Cette découverte l’a chamboulé. Qu’a-t-il alors fait? A-t-il songé à abandonner le journalisme politique? Non, car il aime ça plus que tout. Alors? Il s’est carrément lancé dans un nouveau champ d’exploration pour lui, histoire de continuer à faire bouillonner ses idées. Et il a porté son choix sur la philosophie, en se posant la question originelle «Qu’est-ce que l’être humain?».
Il s’y est lancé au galop comme un poulain qui découvre les joies de sauter et de courir dans l’herbe. Il a dévoré tout ce qui se rapportait au sujet, est tombé amoureux des Anciens et des Modernes, a parcouru les économistes d’Adam Smith à Robert Schiller, est devenu capable de citer tant Coleridge que Stendhal, et a enquêté sur la neuroscience, tout en continuant ses chroniques politiques. Trois années durant, il a consacré chaque minute de liberté à cette nouvelle passion. «Avant, je jouais au golf. Plus maintenant. Je me plonge dans tout ça dès que je ne travaille plus et que je ne suis plus en famille», a-t-il expliqué.
Résultat : un livre qui vient de sortir chez Random House, intitulé The Social animal – The hidden sources of love, character, and achievement. De quoi s’agit-il? De sa nouvelle façon de voir les autres, qui peut se résumer comme suit : nous sommes, vous et moi, largement déterminés par notre inconscient, et en particulier par un phénomène méconnu, le limerence. Tout ce que nous faisons dans la vie, tout ce que nous ressentons, tout ce que nous pensons, est en grande partie le fruit de flux neuronaux provenant de notre insconscient. Du coup, nous agissons et réagissons à certaines choses sans savoir pourquoi, tout simplement parce que les informations ont circulé en contournant les circuits de notre conscience et ont été traitées de la même manière.

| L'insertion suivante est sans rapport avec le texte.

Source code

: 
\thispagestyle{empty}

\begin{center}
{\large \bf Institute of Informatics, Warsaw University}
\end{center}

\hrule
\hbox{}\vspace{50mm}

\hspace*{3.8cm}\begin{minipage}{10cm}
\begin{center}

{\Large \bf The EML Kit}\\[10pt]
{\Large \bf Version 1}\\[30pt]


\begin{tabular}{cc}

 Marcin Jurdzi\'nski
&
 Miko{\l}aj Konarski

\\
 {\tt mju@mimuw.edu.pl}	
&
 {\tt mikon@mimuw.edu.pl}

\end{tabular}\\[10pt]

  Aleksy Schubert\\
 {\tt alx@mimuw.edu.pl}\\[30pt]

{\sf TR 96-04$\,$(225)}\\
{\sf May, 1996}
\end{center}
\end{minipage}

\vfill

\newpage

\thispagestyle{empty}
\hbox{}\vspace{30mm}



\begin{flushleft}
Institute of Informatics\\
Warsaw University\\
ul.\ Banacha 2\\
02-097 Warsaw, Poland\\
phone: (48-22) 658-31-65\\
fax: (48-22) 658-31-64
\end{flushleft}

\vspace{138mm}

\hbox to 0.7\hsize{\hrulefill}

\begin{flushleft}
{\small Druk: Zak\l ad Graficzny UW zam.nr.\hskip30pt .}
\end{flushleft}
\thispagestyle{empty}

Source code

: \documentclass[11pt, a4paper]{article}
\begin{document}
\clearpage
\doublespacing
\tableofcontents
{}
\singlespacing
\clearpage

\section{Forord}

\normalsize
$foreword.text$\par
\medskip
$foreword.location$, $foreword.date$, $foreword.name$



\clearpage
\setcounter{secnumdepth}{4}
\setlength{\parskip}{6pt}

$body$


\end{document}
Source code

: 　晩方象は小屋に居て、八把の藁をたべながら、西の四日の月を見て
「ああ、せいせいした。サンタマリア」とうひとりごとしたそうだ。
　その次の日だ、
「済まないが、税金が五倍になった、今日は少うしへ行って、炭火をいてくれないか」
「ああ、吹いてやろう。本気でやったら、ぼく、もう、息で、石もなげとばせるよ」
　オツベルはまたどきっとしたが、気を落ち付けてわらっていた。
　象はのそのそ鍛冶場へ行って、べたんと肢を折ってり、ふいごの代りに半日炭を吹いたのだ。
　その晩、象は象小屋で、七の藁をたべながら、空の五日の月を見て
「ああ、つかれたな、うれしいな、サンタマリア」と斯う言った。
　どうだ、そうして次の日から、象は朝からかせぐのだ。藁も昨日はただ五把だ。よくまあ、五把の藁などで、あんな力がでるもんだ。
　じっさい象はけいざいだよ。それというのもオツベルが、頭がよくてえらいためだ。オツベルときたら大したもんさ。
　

Les exemples sont foison. Pour n’en prendre qu’un, je vais vous poser une question : «Vous souvenez-vous avoir récemment pris le volant et avoir sursauté en réalisant tout à coup que vous étiez arrivé là où vous le vouliez, sans vous souvenir vraiment du trajet emprunté?» Tout s’est déroulé comme dans un rêve, vous étiez plongé dans vos pensées ou dans une émission de radio captivante, et des minutes durant vous avez conduit sans anicroche. Pas vrai?
L’explication est fort simple : non, vous ne vous êtes pas endormi au volant, et non, vous ne vous êtes pas mis en danger en «oubliant» de conduire avec vigilance. En fait, vous vous êtes alors tellement senti en confiance que votre cerveau s’est mis de lui-même en pilote automatique, et a confié à votre inconscient la charge de conduire la voiture. Vous étiez alors tout aussi en sécurité que si vous étiez concentré sur votre conduite, car au moindre incident, le cerveau aurait fait appel à votre conscience, plus à même d’analyser adéquatement des données imprévues.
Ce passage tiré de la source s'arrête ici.